# [SOLVED] NETIO.SYS causes BSoD.



## ekawalaski (May 18, 2012)

I have posted this in another thread, but was advised to make a new thread. NETIO.SYS causes BSoD when playing World of Tanks. I play other games including Flight Simulator X, and I run it for for hours. Sometimes I run FSX for a day and not get BSoD. I have ESET Smart Security 5. I wish not to get rid of ESET, though, since I have so many licenses. My machine is:

ASUS Striker II Extreme
Intel Core2Quad 2.83Ghz
4 GB-RAM
500 GB Seagate hd.
nVidia GTX570 (recently installed.)
750 watts Thermaltake PSU.
Windows 7 Ultimate.

I'm attaching the latest minidump file. I really hope someone can point me to the right direction as soon as possible. Thank you.


----------



## satrow (Feb 4, 2012)

*Re: NETIO.SYS causes BSoD.*

(Link back to the similar Thread: http://www.techsupportforum.com/forums/f299/solved-bsod-netio-sys-637084.html#post3738241)

A quick look at the dump (busy right now) makes me think that *ASACPI.sys* 3/28/2005 < --- a known cause of BSOD's in Windows 7, is probably at the root of this.
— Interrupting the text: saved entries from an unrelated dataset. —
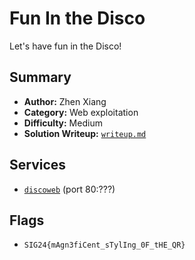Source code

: # Fun In the Disco

Let's have fun in the Disco!

## Summary
- **Author:** Zhen Xiang
- **Category:** Web exploitation
- **Difficulty:** Medium
- **Solution Writeup:** [`writeup.md`](./soln/writeup.md)

## Services
- [`discoweb`](./service/disco-web) (port 80:???)

## Flags
- `SIG24{mAgn3fiCent_sTylIng_0F_tHE_QR}`
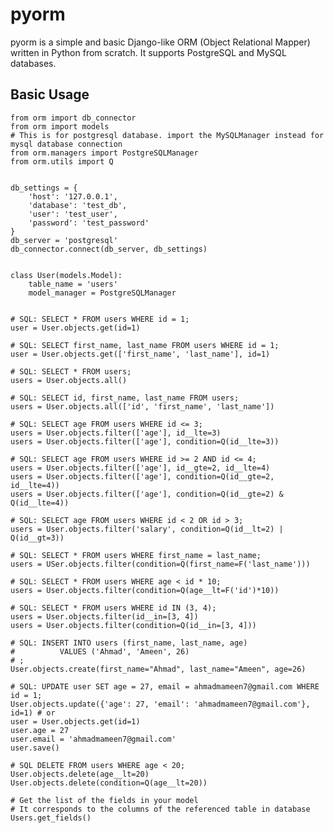 # pyorm
pyorm is a simple and basic Django-like ORM (Object Relational Mapper) written in Python from scratch. It supports PostgreSQL and MySQL databases.

## Basic Usage
    from orm import db_connector
    from orm import models
    # This is for postgresql database. import the MySQLManager instead for mysql database connection
    from orm.managers import PostgreSQLManager
    from orm.utils import Q


    db_settings = {
        'host': '127.0.0.1', 
        'database': 'test_db', 
        'user': 'test_user', 
        'password': 'test_password'
    }
    db_server = 'postgresql' 
    db_connector.connect(db_server, db_settings)


    class User(models.Model):
        table_name = 'users'
        model_manager = PostgreSQLManager


    # SQL: SELECT * FROM users WHERE id = 1;
    user = User.objects.get(id=1)

    # SQL: SELECT first_name, last_name FROM users WHERE id = 1;
    user = User.objects.get(['first_name', 'last_name'], id=1)

    # SQL: SELECT * FROM users;
    users = User.objects.all()

    # SQL: SELECT id, first_name, last_name FROM users;
    users = User.objects.all(['id', 'first_name', 'last_name'])

    # SQL: SELECT age FROM users WHERE id <= 3;
    users = User.objects.filter(['age'], id__lte=3)
    users = User.objects.filter(['age'], condition=Q(id__lte=3))

    # SQL: SELECT age FROM users WHERE id >= 2 AND id <= 4;
    users = User.objects.filter(['age'], id__gte=2, id__lte=4)
    users = User.objects.filter(['age'], condition=Q(id__gte=2, id__lte=4))
    users = User.objects.filter(['age'], condition=Q(id__gte=2) & Q(id__lte=4))

    # SQL: SELECT age FROM users WHERE id < 2 OR id > 3;
    users = User.objects.filter('salary', condition=Q(id__lt=2) | Q(id__gt=3))

    # SQL: SELECT * FROM users WHERE first_name = last_name;
    users = USer.objects.filter(condition=Q(first_name=F('last_name')))

    # SQL: SELECT * FROM users WHERE age < id * 10;
    users = User.objects.filter(condition=Q(age__lt=F('id')*10))

    # SQL: SELECT * FROM users WHERE id IN (3, 4);
    users = User.objects.filter(id__in=[3, 4])
    users = User.objects.filter(condition=Q(id__in=[3, 4]))

    # SQL: INSERT INTO users (first_name, last_name, age)
    #          VALUES ('Ahmad', 'Ameen', 26)
    # ;
    User.objects.create(first_name="Ahmad", last_name="Ameen", age=26)

    # SQL: UPDATE user SET age = 27, email = ahmadmameen7@gmail.com WHERE id = 1;
    User.objects.update({'age': 27, 'email': 'ahmadmameen7@gmail.com'}, id=1) # or
    user = User.objects.get(id=1)
    user.age = 27
    user.email = 'ahmadmameen7@gmail.com'
    user.save()

    # SQL DELETE FROM users WHERE age < 20;
    User.objects.delete(age__lt=20)
    User.objects.delete(condition=Q(age__lt=20))

    # Get the list of the fields in your model
    # It corresponds to the columns of the referenced table in database
    Users.get_fields()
Asus ATK0110 ACPI Utility - ASUS - Motherboards- ASUS Striker II Extreme <--- look in the Utilities section for your OS (W7x64), there's a 2009-listed update, install it please. Also a part of the Asus PCProbe and AISuite Utilities.

After a reboot, you can use DriverView DriverView: Loaded Windows Drivers List to check the version and date of it, you'll need to add the date columns (or just test as usual and try to repeat the BSOD crash).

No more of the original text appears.